There is little evidence that higher educational requirements at this level will result in better financial planning advice
The Consultation Paper points out that the standards being set in Australia and internationally are increasingly being set at a degree level.
However, there has not been enough time (and I point to Australia, in particular) to see whether this genuinely results in better quality advice.
There are also confounding factors, such as Australia’s recently-introduced Future of Financial Advice regime (which, amongst other things, banned various types of commission and other incentives, and imposed a statutory “best interests” duty) and the direct and indirect outcomes of the current Financial Services Royal Commission, which will (hopefully) influence advice in Australia for the better.
In the context of the broader changes taking place in New Zealand’s regulatory regime, there is time to wait and observe the outcomes from other jurisdictions as to whether additional educational requirements for these types of service are really needed.
Some specific comments in relation to the proposals
- Despite my comments above, I think there is one area where I think advisers who provide financial planning services need to meet minimum educational requirements. And that relates to direct real estate.
I believe there is a currently a scandal in plain sight: there is a cottage industry of people who work in the property industry providing “investment planning services” as defined by the Financial Advisers Act, who are not registered to provide financial advice, let alone authorised to do so. If there is an expectation for advisers providing financial planning services to be engaged in relation to direct property, there will be greater incentive and impetus for the conduct of property spruikers to be flushed out.
- I think the requirement for advisers providing financial planning services to have a Bachelor’s degree in one of the named areas (financial planning, accountancy, business, commerce, economics, finance, or management) is unnecessary. Especially, as I’ve mentioned, for advisers who appreciate the difference between “financial planning” and “investment management”, a lot of the content in these courses isn’t especially relevant.
Alternatively, if you are going to insist on advisers having a Bachelor’s degree, I do not think it should be restricted to one of these domains. If you’re going to use it as a hurdle for would-be advisers to demonstrate a capability for the “higher-level thinking necessary to exercise appropriate discretion” (as mentioned in the Consultation Paper), any degree at this level (or higher) should do. Lawyers, doctors, engineers, and science graduates can demonstrate higher-level thinking and an ability to exercise appropriate discretion, even if the degrees aren’t in the named areas.
Some other matters
- Like many others, I don’t like the phrasing “good advice outcome”. It connotes too strong of a relationship between good advice and good outcomes. Good advice will make good outcomes more likely and bad outcomes less likely, but in an uncertain world, outcomes can never be guaranteed. In particular, terrible advice can lead to great outcomes, and I think it’s important that this sort of advice is seen as terrible advice, even if the client and adviser got lucky and the outcome was good.

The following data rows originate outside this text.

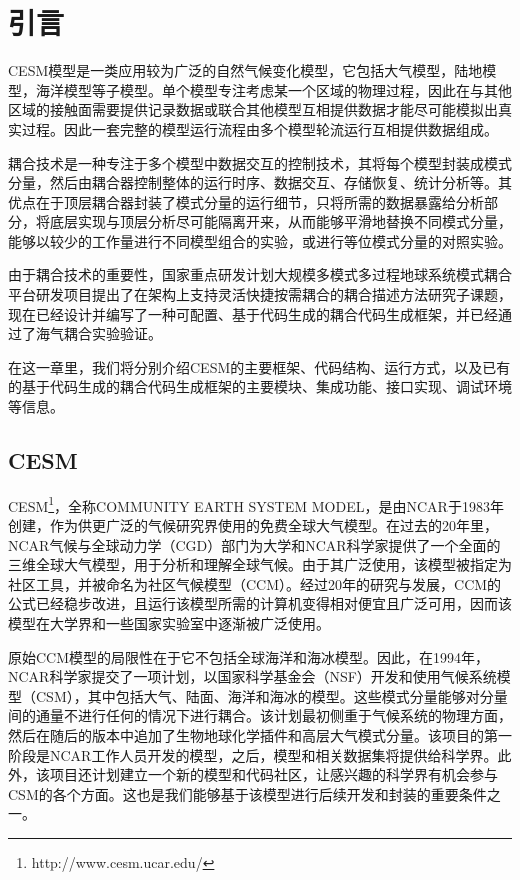 \chapter{引言}
\label{cha:intro}

CESM模型是一类应用较为广泛的自然气候变化模型，它包括大气模型，陆地模型，海洋模型等子模型。单个模型专注考虑某一个区域的物理过程，因此在与其他区域的接触面需要提供记录数据或联合其他模型互相提供数据才能尽可能模拟出真实过程。因此一套完整的模型运行流程由多个模型轮流运行互相提供数据组成。

耦合技术是一种专注于多个模型中数据交互的控制技术，其将每个模型封装成模式分量，然后由耦合器控制整体的运行时序、数据交互、存储恢复、统计分析等。其优点在于顶层耦合器封装了模式分量的运行细节，只将所需的数据暴露给分析部分，将底层实现与顶层分析尽可能隔离开来，从而能够平滑地替换不同模式分量，能够以较少的工作量进行不同模型组合的实验，或进行等位模式分量的对照实验。

由于耦合技术的重要性，国家重点研发计划大规模多模式多过程地球系统模式耦合平台研发项目提出了在架构上支持灵活快捷按需耦合的耦合描述方法研究子课题，现在已经设计并编写了一种可配置、基于代码生成的耦合代码生成框架，并已经通过了海气耦合实验验证。

在这一章里，我们将分别介绍CESM的主要框架、代码结构、运行方式，以及已有的基于代码生成的耦合代码生成框架的主要模块、集成功能、接口实现、调试环境等信息。

\section{CESM}

CESM\texttrademark\footnote{http://www.cesm.ucar.edu/}，全称COMMUNITY EARTH SYSTEM MODEL，是由NCAR于1983年创建，作为供更广泛的气候研究界使用的免费全球大气模型。在过去的20年里，NCAR气候与全球动力学（CGD）部门为大学和NCAR科学家提供了一个全面的三维全球大气模型，用于分析和理解全球气候。由于其广泛使用，该模型被指定为社区工具，并被命名为社区气候模型（CCM）。经过20年的研究与发展，CCM的公式已经稳步改进，且运行该模型所需的计算机变得相对便宜且广泛可用，因而该模型在大学界和一些国家实验室中逐渐被广泛使用。

原始CCM模型的局限性在于它不包括全球海洋和海冰模型。因此，在1994年，NCAR科学家提交了一项计划，以国家科学基金会（NSF）开发和使用气候系统模型（CSM），其中包括大气、陆面、海洋和海冰的模型。这些模式分量能够对分量间的通量不进行任何的情况下进行耦合。该计划最初侧重于气候系统的物理方面，然后在随后的版本中追加了生物地球化学插件和高层大气模式分量。该项目的第一阶段是NCAR工作人员开发的模型，之后，模型和相关数据集将提供给科学界。此外，该项目还计划建立一个新的模型和代码社区，让感兴趣的科学界有机会参与CSM的各个方面。这也是我们能够基于该模型进行后续开发和封装的重要条件之一。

In the consultation session I attended, much was said in support of using the phrase “good advice experience”. I don’t like this. I’ve seen many situations where clients feel like they are getting a terrific experience from their adviser. But they are not getting great advice, or they are dealing with people who are better at extracting value from clients than creating value for them. I think the focus should simply be on good advice.
- I don’t think the Code should be especially prescriptive about how conflicts of interest should be managed. This would be better to evolve on a case by case basis (as determined by ongoing enforcement of the Code or in forums such as alternative dispute resolution schemes), similar to the common law. Anything drastic (like a general ban on commission and various soft dollar benefits, as implemented in Australia through the Future of Financial Advice reforms) is better implemented by legislation.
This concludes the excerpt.